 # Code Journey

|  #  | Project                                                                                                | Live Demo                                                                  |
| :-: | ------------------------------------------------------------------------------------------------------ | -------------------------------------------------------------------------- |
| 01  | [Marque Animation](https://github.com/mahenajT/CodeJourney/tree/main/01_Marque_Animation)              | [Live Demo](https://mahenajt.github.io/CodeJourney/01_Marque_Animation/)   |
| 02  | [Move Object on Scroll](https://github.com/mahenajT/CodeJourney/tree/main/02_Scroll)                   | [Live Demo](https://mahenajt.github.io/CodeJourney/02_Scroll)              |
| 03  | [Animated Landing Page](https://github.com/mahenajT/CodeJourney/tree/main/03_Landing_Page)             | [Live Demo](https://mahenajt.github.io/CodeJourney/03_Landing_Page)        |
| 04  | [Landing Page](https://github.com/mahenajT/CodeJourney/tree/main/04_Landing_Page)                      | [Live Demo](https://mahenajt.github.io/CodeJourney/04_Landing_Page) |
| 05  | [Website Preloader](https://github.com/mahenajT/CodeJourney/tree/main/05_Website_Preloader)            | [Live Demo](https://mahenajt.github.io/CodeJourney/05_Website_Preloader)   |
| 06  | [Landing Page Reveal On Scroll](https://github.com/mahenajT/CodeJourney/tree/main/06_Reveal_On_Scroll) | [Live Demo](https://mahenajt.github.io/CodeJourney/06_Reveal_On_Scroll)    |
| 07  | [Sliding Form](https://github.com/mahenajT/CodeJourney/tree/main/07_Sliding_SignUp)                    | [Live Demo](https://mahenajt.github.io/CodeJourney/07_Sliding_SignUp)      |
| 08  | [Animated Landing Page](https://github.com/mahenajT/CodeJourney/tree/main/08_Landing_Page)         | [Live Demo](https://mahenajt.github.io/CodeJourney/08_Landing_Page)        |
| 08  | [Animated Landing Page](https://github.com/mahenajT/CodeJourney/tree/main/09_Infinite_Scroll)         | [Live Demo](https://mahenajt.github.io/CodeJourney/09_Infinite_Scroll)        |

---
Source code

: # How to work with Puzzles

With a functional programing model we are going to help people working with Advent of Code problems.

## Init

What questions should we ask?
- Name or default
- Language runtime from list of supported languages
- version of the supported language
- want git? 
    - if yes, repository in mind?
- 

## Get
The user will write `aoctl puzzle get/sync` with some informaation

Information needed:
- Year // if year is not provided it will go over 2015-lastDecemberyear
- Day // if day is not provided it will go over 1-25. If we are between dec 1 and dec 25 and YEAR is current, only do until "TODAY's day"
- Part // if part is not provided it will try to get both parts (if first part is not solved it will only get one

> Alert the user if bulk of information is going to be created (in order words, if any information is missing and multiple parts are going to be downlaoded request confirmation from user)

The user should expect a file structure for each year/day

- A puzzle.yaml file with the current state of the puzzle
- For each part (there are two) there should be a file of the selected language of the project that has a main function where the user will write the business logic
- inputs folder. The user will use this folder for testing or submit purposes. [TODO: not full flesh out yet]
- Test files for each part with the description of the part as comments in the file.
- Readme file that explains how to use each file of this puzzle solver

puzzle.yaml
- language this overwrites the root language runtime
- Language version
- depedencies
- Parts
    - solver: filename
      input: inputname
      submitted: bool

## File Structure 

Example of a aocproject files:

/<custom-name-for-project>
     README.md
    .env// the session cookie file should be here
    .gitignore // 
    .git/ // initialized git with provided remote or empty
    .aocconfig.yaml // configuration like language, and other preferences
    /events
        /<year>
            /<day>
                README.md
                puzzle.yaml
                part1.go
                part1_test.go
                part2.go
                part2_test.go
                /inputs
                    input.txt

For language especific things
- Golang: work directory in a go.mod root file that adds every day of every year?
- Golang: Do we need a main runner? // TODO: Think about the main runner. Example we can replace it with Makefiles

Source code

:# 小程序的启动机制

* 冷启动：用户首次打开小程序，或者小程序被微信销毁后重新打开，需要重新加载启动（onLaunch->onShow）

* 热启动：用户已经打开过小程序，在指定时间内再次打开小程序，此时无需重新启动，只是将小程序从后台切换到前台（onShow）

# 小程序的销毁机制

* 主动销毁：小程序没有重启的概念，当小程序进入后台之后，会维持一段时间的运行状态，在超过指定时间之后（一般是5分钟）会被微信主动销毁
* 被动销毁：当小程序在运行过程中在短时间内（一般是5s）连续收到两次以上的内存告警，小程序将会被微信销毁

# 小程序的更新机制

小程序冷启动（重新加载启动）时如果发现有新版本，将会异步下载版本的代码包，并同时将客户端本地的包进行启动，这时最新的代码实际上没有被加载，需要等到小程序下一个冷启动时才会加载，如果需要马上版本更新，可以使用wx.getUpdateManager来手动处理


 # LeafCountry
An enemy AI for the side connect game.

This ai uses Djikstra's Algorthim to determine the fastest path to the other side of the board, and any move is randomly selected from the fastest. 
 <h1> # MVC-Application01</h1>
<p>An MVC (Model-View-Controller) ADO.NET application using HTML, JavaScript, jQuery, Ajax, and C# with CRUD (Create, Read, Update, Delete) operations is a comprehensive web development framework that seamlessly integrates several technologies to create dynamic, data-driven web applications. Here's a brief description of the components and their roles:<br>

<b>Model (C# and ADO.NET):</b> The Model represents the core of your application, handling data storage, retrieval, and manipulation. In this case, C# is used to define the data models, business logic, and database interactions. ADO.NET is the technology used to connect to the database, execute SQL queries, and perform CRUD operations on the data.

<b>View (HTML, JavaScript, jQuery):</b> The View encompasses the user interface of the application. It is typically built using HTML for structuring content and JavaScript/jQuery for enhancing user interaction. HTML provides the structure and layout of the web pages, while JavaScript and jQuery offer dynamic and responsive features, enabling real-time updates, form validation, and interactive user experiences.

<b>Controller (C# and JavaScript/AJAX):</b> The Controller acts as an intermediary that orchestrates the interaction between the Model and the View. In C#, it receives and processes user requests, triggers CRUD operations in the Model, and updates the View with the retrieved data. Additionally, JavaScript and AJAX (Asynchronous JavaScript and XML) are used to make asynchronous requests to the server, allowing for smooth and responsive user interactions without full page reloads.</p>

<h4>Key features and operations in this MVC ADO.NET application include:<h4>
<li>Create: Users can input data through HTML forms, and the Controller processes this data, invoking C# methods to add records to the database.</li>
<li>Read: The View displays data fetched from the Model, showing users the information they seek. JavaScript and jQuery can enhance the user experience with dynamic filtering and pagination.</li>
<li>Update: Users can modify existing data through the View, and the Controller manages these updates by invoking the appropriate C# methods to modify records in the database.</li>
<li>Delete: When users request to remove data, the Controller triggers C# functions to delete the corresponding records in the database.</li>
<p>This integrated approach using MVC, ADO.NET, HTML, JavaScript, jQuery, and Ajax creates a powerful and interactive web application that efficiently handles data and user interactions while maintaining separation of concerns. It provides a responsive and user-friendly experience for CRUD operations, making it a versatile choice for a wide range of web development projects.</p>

**Exercise aim**.
Select every line in the records above that contains the word "root".

**Task response**.
- language this overwrites the root language runtime
- Golang: work directory in a go.mod root file that adds every day of every year?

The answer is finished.